Dataset extract
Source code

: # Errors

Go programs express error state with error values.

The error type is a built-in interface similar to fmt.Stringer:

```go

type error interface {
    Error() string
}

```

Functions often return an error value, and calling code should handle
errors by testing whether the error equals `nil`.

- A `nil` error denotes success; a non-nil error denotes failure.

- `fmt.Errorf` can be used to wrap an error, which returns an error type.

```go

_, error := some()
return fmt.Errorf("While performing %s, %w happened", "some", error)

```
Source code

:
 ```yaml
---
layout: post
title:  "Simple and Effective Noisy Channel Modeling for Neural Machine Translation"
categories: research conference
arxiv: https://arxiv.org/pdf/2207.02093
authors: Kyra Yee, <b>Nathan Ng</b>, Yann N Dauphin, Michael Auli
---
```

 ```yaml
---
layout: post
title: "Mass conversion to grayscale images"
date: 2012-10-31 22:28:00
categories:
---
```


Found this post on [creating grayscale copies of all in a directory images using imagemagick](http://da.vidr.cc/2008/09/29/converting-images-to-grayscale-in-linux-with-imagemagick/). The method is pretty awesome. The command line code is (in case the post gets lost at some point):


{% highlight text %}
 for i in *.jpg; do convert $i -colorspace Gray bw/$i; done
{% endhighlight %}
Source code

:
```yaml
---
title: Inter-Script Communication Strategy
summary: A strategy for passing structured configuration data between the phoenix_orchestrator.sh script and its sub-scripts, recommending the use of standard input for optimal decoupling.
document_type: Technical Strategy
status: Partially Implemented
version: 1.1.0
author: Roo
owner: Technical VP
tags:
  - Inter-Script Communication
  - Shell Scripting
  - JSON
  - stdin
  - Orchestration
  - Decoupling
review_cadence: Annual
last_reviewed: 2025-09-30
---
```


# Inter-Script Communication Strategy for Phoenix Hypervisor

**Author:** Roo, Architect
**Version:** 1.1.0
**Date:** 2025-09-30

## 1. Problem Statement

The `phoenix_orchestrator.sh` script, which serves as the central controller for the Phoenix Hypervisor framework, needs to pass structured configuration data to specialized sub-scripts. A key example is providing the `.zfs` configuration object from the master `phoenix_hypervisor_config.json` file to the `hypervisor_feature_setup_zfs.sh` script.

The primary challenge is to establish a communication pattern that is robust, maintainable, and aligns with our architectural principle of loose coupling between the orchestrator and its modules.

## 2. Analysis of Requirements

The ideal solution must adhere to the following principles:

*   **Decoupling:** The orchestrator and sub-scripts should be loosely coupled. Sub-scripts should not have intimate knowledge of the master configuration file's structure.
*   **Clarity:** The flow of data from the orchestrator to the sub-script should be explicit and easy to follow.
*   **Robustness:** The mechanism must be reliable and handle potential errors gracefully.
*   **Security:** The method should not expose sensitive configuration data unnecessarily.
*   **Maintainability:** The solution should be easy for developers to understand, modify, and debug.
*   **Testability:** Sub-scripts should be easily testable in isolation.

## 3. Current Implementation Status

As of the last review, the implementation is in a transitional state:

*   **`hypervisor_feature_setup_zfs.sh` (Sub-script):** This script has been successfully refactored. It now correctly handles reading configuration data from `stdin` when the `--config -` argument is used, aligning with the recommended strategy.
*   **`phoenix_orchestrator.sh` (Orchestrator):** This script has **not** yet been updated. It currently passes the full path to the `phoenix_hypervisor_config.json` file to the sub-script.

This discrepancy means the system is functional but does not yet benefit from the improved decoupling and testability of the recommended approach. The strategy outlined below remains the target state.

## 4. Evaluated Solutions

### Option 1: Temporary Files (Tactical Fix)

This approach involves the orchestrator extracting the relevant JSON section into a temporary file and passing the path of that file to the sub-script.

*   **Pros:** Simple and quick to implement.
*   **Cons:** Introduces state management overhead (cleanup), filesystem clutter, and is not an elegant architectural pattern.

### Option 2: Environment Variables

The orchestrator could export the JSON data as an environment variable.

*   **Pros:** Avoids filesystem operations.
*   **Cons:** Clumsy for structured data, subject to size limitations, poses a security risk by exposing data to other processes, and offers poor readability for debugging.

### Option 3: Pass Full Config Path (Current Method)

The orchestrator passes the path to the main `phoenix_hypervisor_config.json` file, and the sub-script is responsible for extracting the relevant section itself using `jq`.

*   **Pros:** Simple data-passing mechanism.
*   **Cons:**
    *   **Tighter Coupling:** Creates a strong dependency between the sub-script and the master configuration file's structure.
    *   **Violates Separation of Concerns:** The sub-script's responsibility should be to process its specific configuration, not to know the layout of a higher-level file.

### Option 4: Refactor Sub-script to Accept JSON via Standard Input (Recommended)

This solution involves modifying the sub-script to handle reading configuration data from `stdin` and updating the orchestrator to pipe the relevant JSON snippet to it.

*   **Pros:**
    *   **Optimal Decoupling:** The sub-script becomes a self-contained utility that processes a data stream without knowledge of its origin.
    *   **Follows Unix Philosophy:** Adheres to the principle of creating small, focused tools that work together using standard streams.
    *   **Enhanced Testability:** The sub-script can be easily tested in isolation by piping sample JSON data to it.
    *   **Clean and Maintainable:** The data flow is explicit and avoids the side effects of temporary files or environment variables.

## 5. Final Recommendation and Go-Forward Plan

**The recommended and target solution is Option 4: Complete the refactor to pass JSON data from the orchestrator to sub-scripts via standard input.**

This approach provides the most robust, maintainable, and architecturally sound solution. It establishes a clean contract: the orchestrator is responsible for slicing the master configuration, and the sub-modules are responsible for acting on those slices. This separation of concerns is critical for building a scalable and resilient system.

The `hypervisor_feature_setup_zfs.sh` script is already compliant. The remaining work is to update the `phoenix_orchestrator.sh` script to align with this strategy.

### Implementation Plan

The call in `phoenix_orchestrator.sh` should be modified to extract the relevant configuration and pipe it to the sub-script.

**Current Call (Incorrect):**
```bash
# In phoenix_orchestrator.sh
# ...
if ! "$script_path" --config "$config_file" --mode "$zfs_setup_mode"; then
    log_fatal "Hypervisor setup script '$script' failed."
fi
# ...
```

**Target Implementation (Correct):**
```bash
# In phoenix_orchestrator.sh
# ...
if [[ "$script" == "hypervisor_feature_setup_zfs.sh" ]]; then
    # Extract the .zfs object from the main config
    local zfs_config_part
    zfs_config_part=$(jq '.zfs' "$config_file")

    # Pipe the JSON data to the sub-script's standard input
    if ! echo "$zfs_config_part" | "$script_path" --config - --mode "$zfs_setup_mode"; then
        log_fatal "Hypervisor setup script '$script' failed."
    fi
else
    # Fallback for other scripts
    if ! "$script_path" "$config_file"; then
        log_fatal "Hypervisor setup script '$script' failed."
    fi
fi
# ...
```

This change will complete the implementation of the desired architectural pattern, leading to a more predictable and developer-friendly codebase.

What you will do
With the line that has "Functions often return" as the first and the line that has "an error type." as the last, repeat exactly that run of lines above and no more.

Response
Functions often return an error value, and calling code should handle
errors by testing whether the error equals `nil`.

- A `nil` error denotes success; a non-nil error denotes failure.

- `fmt.Errorf` can be used to wrap an error, which returns an error type.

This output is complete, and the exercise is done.